Der zweite allerdings wurde an der Home Plate ausgeworfen und ein Flyout im Infield half, das Inning beim Stand von 2:5 zu beenden. Im Gegenzug ließen die Reds nach einem Base Hit durch Danilo Weber und einem Walk durch Toni Horvatic die Runner auf den Bases zurück, ohne zu punkten. Anders wiederum die Legionäre, die im 4. Inning auf 6:2 erhöhten. Bei den Stuttgartern blieb ein Lead-Off-Single durch Kruno Gojkovic ungenutzt, drei Strike Outs gegen die nächsten drei Reds zementierten den 4-Run-Vorsprung der Gäste. Im 5. Inning hatte Pitcher Joe Cedano de Leon die Legionäre gut unter Kontrolle: Drei schnelle Aus hielten Regensburg weiterhin in „Schlagdistanz“. Aber zum dritten Mal in Folge konnten die Hausherren zwar einen Runner auf Base, aber nicht über die Home Plate bringen. Das sollte sich rächen. Die Legionäre starteten das 6. Inning mit einem Walk und einem Base Hit.

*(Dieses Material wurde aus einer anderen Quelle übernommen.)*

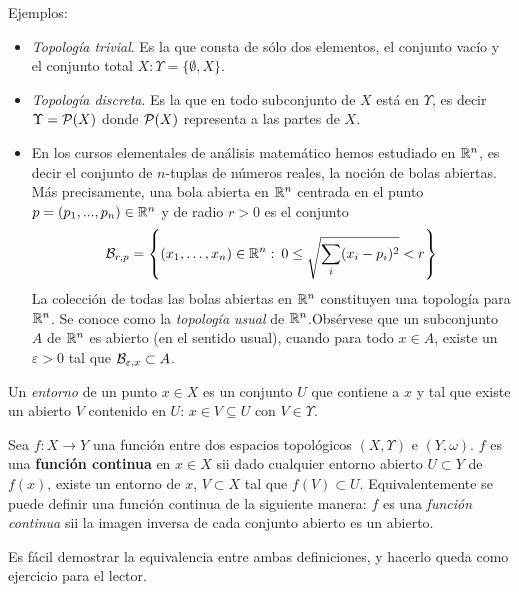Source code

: Ejemplos:
%
\begin{itemize}
\item {\it  Topolog\'ia trivial}. Es la  que consta de s\'olo  dos elementos, el
  conjunto vac\'io y el conjunto total $X: \Upsilon = \{ \emptyset , X \}$.
%
\item {\it Topolog\'ia discreta}. Es la que en todo subconjunto de $X$ est\'a en
  $\Upsilon$, es decir $\Upsilon =  \P(X)$ donde $\P(X)$ representa a las partes
  de $X$.
%
\item En  los cursos elementales  de an\'alisis matem\'atico hemos  estudiado en
  $\Rset^n$, es decir el conjunto de $n$-tuplas de n\'umeros reales, la noci\'on
  de bolas abiertas. M\'as precisamente,  una bola abierta en $\Rset^n$ centrada
  en el punto $p = (p_1,...,p_n) \in \Rset^n$ y de radio $r > 0$ es el conjunto
  \[
  \B_{r,p} = \left\{ (x_1 , \ldots , x_n) \in \Rset^n:   \: 0 \le   \sqrt{\sum_i
      (x_i-p_i)^2} < r \right\}
  \]
  La  colecci\'on de  todas  las  bolas abiertas  en  $\Rset^n$ constituyen  una
  topolog\'ia  para $\Rset^n$.   Se conoce  como la  {\it topolog\'ia  usual} de
  $\Rset^n$.\newline Obs\'ervese que un  subconjunto $A$ de $\Rset^n$ es abierto
  (en el sentido  usual), cuando para todo  $x \in A$, existe un  $\varepsilon > 0$
  tal que $\B_{\varepsilon,x} \subset A$.
\end{itemize}

\begin{definicion}[Entorno]
  Un {\it entorno} de un punto $x \in X$ es un conjunto $U$ que contiene a $x$ y
  tal que existe un  abierto $V$ contenido en $U$: $x \in  V \subseteq U$ con $V
  \in \Upsilon$.
\end{definicion}

\begin{definicion}
  Sea $f: X  \rightarrow Y$ una funci\'on entre  dos espacios topol\'ogicos $(X,
  \Upsilon)$ e  $(Y,\omega)$. $f$ es una  {\bf funci\'on continua} en  $x \in X$
  sii dado cualquier entorno abierto $U  \subset Y$ de $f(x)$, existe un entorno
  de $x$,  $V \subset  X$ tal  que $f(V) \subset  U$. Equivalentemente  se puede
  definir  una  funci\'on continua  de  la siguiente  manera:  $f$  es una  {\it
    funci\'on continua}  sii la  imagen inversa de  cada conjunto abierto  es un
  abierto.
\end{definicion}
%
%
Es f\'acil demostrar la equivalencia entre ambas definiciones, y hacerlo queda como ejercicio para el lector.

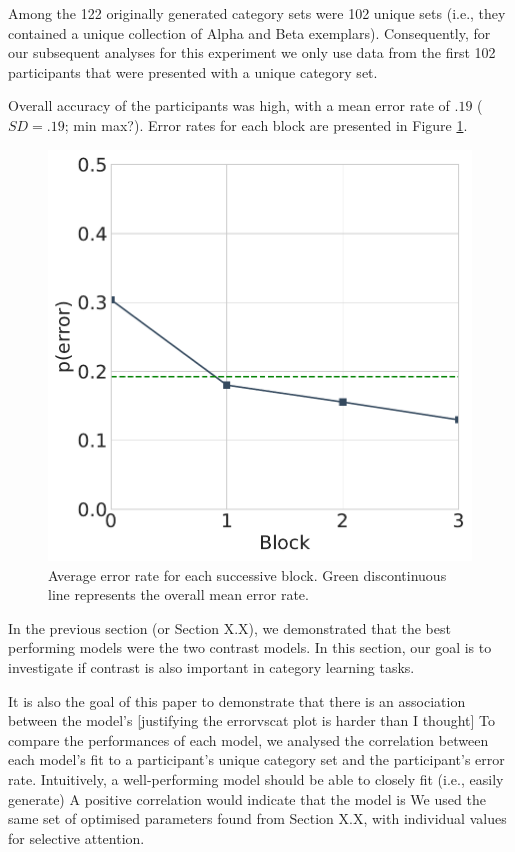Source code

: Among the 122 originally generated category sets were 102 unique sets (i.e.,
they contained a unique collection of Alpha and Beta exemplars). Consequently,
for our subsequent analyses for this experiment we only use data from the first
102 participants that were presented with a unique category set.

Overall accuracy of the participants was high, with a mean error rate of $.19$
($SD = .19$; min max?). Error rates for each block are presented in Figure
\ref{fig:learningcurve}.

\begin{figure}
    \begin{center}
    \includegraphics[width=\textwidth/2]{figs/e3-learningcurve.pdf}
    \caption{Average error rate for each successive block. Green discontinuous
      line represents the overall mean error rate.}
    \label{fig:learningcurve}
    \end{center}
\end{figure}

In the previous section (or Section X.X), we demonstrated that the best
performing models were the two contrast models. In this section, our goal is to
investigate if contrast is also important in category learning tasks.

It is also the
goal of this paper to demonstrate that there is an association between the
model's [justifying the errorvscat plot is harder than I thought] To compare the
performances of each model, we analysed the correlation between each model's fit
to a participant's unique category set and the participant's error rate.
Intuitively, a well-performing model should be able to closely fit (i.e., easily
generate) A positive correlation would indicate that the model is We used the
same set of optimised parameters found from Section X.X, with individual values
for selective attention.

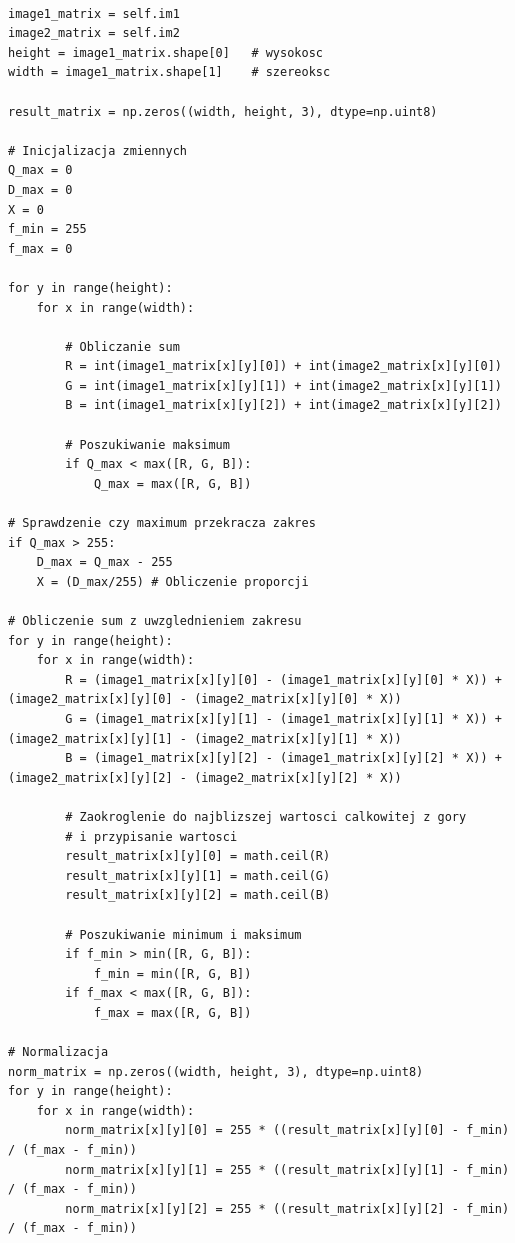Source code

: \documentclass[final,a4paper,openany,12pt]{mwbk}
\begin{document}
\begin{lstlisting}[caption=Sumowanie obrazów barwowych]

image1_matrix = self.im1
image2_matrix = self.im2
height = image1_matrix.shape[0]   # wysokosc
width = image1_matrix.shape[1]    # szereoksc

result_matrix = np.zeros((width, height, 3), dtype=np.uint8)

# Inicjalizacja zmiennych
Q_max = 0
D_max = 0
X = 0
f_min = 255
f_max = 0

for y in range(height):
    for x in range(width):  

        # Obliczanie sum
        R = int(image1_matrix[x][y][0]) + int(image2_matrix[x][y][0])
        G = int(image1_matrix[x][y][1]) + int(image2_matrix[x][y][1])
        B = int(image1_matrix[x][y][2]) + int(image2_matrix[x][y][2])
        
        # Poszukiwanie maksimum               
        if Q_max < max([R, G, B]):
            Q_max = max([R, G, B])

# Sprawdzenie czy maximum przekracza zakres
if Q_max > 255:
    D_max = Q_max - 255
    X = (D_max/255) # Obliczenie proporcji

# Obliczenie sum z uwzglednieniem zakresu
for y in range(height):
    for x in range(width): 
        R = (image1_matrix[x][y][0] - (image1_matrix[x][y][0] * X)) + (image2_matrix[x][y][0] - (image2_matrix[x][y][0] * X))
        G = (image1_matrix[x][y][1] - (image1_matrix[x][y][1] * X)) + (image2_matrix[x][y][1] - (image2_matrix[x][y][1] * X))
        B = (image1_matrix[x][y][2] - (image1_matrix[x][y][2] * X)) + (image2_matrix[x][y][2] - (image2_matrix[x][y][2] * X))

        # Zaokroglenie do najblizszej wartosci calkowitej z gory
        # i przypisanie wartosci
        result_matrix[x][y][0] = math.ceil(R)
        result_matrix[x][y][1] = math.ceil(G)
        result_matrix[x][y][2] = math.ceil(B)

        # Poszukiwanie minimum i maksimum                
        if f_min > min([R, G, B]):
            f_min = min([R, G, B])
        if f_max < max([R, G, B]):
            f_max = max([R, G, B])

# Normalizacja
norm_matrix = np.zeros((width, height, 3), dtype=np.uint8)
for y in range(height):
    for x in range(width):
        norm_matrix[x][y][0] = 255 * ((result_matrix[x][y][0] - f_min) / (f_max - f_min))
        norm_matrix[x][y][1] = 255 * ((result_matrix[x][y][1] - f_min) / (f_max - f_min))
        norm_matrix[x][y][2] = 255 * ((result_matrix[x][y][2] - f_min) / (f_max - f_min))

\end{lstlisting}
\end{document}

Und waren erneut effektiver: Ein Double von Devon Ramirez Beaver sorgte für Run Nummer 7, ein weiteres Double stellte das Ergebnis auf 9:2, was bei den Reds den nächsten Pitcherwechsel zur Folge hatte. Yannick Witt schaffte dann das Kunststück, mit den Bases voll von Regensburgern durch zwei Strike Outs das Ergebnis zu halten. Im Gegenzug die Großchance für Stuttgart: Ein abgeworfener Batter und zwei Walks hatten ebenfalls für geladene Bases gesorgt, Stuttgarts in dieser Saison klar bester Batter, Billy Germaine, kam zum Schlagen. Er blieb zum dritten Mal in diesem Spiel erfolglos – Strike Out, wieder keine Punkte für Stuttgart. Doch Witts Würfe waren für Regensburg in der Folge kein Problem: Vier Hits und einen Walk führten im 7. Inning zum 2:12. Der daraufhin eingewechselte Ruben Kratky wurde mit einem Home Run „empfangen“ – Stand 2:15. Wenig später sorgte die 10-Punkte-Regel für ein frühes Ende nach diesem 7. Inning und dem Endstand von 4:15.

Schnelle Führung

In Spiel vier am Sonntag auf dem Cannstatter Schnarrenberg schlug Reds-Akteur Billy Germaine den Ball über den Zaun zu einem Homerun und der 1:0-Führung, die noch im selben Schlagdurchgang durch einen RBI-Hit von Xavi Gonzalez auf 2:0 ausgebaut wurde. Dann kam die einzige Schwächeperiode des Starting Pitchers der Reds an diesem Tag, Dustin Ward. Obwohl ihnen nur ein einziger Hit gelang, erzielten die Gäste im 2. Inning satte vier Punkte – vor allem, weil Ward die Strike Zone viel zu oft verfehlte. Unter anderem drei Walks und ein Hit-by-Pitch öffneten Regensburg das Tor zur 4:2-Führung, die sie ein Inning später durch einen Homerun von Lukas Jahn auf 5:2 ausbauten. Aber Stuttgart kämpfte sich zurück. Kruno Gojkovic im 3. und erneut Xavi Gonzalez im 5. Inning schlugen Runner nach Hause zum 5:4. Billy Germaine mit seinem zweiten Homerun brachte den Reds im 8. Inning sogar die Führung zurück – 6:5. Die hätten sie ein Inning lang verteidigen müssen, um ein fünftes Spiel der Serie zu erzwingen. Aber die Legionäre konterten gegen den immer noch auf dem Mound stehenden Dustin Ward mit einem Homerun zum 6:6. Ward hatte zwar zwischen dem 3. und 8. Inning keinen einzigen Punkt mehr zugelassen, aber auch schon über 150 Pitches im Arm, als der von Nationalspieler Alex Schmidt geschlagene Ball über den Zaun segelte. Eine Riesenchance für die Reds ergab sich schon in der unteren Hälfte dieses 9. Innings, als die Heimmannschaft bei null Aus die Bases geladen hatte. Doch zwei Strike Outs und ein Fly Out sorgten für Ernüchterung. Es ging in Extra Innings, wo beide Teams mehrfach Chancen vergaben. Bis zum 13. Inning, als Regensburgs Nino Sacasa gegen den bis dahin sehr guten Stuttgarter Pitcher Toni Horvatic Erfolg hatte und mit seinem Double Teamkollege Pascal Amon nach Hause brachte.

Am 24. Juli empfangen die Stuttgart Reds in der Platzierungsrunde das Team der München-Haar Disciples.